By Takeshi Obata and Tsugumi Ohba

The previous chapter had issues mainly dealing with Ohba’s portrayal of female characters. The group of female idols felt like they were being objectified, as bad as it could possibly get for a manga geared towards teenage boys. It was framed negatively, still feeling like the audience was meant to objectify the female characters despite the framing. It was also terribly written: none of these characters felt like human beings with any dimensions. This is mainly being brought up because it made the medium sized potential from the first chapter feel hollow and meaningless. It remained open-ended if the series would pick itself back up, brush itself off, and move on from these problematic elements.

This chapter moved ahead in spades. The first part of the chapter involves Metropoliman giving a grandiose speech to sway the public in his favor. Platinum End is surprisingly optimistic in this scene, as the general public cheers for a person whom they view as a hero. The antagonist is still very much evil in this scene, but it feels much more positively portrayed than the cynicism Obata and Ohba showed the general public in the scene. In one of their prior works the creative duo features the general public being apathetic, at times almost giddy, towards the deaths which took place in that series. In Platinum End the general population treats death like something bad, which makes more sense. The general population felt less like how pretentious teenagers view the world, and felt closer to how the world actually is. It’s a small detail but an enjoyable one nonetheless.

There is a particularly touching exchange between Mirai and Nasse, in which Mirai shows some genuine vulnerability: Mirai explains he wants to have a normal life now that he’s been given another chance at it.
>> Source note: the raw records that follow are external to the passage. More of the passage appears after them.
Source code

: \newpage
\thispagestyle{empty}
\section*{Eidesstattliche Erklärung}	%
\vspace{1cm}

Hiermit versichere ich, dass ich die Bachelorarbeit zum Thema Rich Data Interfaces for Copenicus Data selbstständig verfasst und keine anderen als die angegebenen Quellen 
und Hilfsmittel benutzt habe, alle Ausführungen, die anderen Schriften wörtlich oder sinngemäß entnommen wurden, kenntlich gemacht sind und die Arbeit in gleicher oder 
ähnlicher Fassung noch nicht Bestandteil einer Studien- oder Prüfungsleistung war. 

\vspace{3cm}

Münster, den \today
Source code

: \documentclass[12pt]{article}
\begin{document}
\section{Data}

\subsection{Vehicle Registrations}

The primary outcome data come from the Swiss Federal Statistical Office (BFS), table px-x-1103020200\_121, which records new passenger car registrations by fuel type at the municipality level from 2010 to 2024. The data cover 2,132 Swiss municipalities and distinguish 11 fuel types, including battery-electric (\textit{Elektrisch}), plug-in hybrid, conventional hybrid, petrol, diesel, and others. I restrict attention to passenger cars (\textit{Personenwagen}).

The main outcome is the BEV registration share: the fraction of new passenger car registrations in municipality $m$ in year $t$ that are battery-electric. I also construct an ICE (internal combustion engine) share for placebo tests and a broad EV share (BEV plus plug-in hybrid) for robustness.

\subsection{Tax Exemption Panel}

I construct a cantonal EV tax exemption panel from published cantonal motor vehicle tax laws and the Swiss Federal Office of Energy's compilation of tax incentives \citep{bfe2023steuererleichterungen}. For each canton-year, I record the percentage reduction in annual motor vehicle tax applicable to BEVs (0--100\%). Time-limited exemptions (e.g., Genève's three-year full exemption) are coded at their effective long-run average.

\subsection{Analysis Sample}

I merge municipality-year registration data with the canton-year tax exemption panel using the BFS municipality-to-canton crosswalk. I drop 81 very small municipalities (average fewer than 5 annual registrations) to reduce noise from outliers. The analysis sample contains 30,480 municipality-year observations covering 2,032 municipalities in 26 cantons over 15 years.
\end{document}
Sadly, Nasse tells him that that isn’t possible. Mirai decides he will not become isolated from the rest of the world despite this and accepts his fate. This is the second best part of the chapter behind the plot twist as well as cliff-hanger conclusion to the chapter. It adds a layer of humanity to Mirai that was not quite as apparent in previous chapters. In the previous chapters he felt like a stock protagonist from the creative duo, meant to retread familiar cliches from their prior works, namely the angst filled outcast whose apathetic to everyone’s problems but his own that populates their more well known works.

One of the biggest aspects that made Mirai feel human also came from the exchange described above. Mirai decides he will not use the arrows unless absolutely necessary, as the scenarios created from them end in disaster for the people they are used on. The arrows themselves are given to god candidates, and there are two types: one used to end a life and another used to cause people to fall in love with the shooter. There’s a catch though: the feelings themselves only last a month.

The final act of the chapter is by far the best part. Readers are introduced to Saki, and her yet to be fully revealed angel, the former revealed to be the woman Mirai has a crush on. The way it is paneled, the reader only discovers who it is in the chapters’ final moments. It leaves a compelling reason to continue for those who are on the fence for her motivations and true personalities have yet to be revealed as of this chapter. It may be best to be cautiously optimistic of this development though for the writer for Platinum End is not particularly great at writing compelling female characters.

This was by far a better chapter than the one immediately prior. There was lots of character development the characters themselves being very sympathetic people. I feel much more confident in recommending this series now that there is a much better idea of where it is going moving forward. A must read for fans of Ohba and Obata.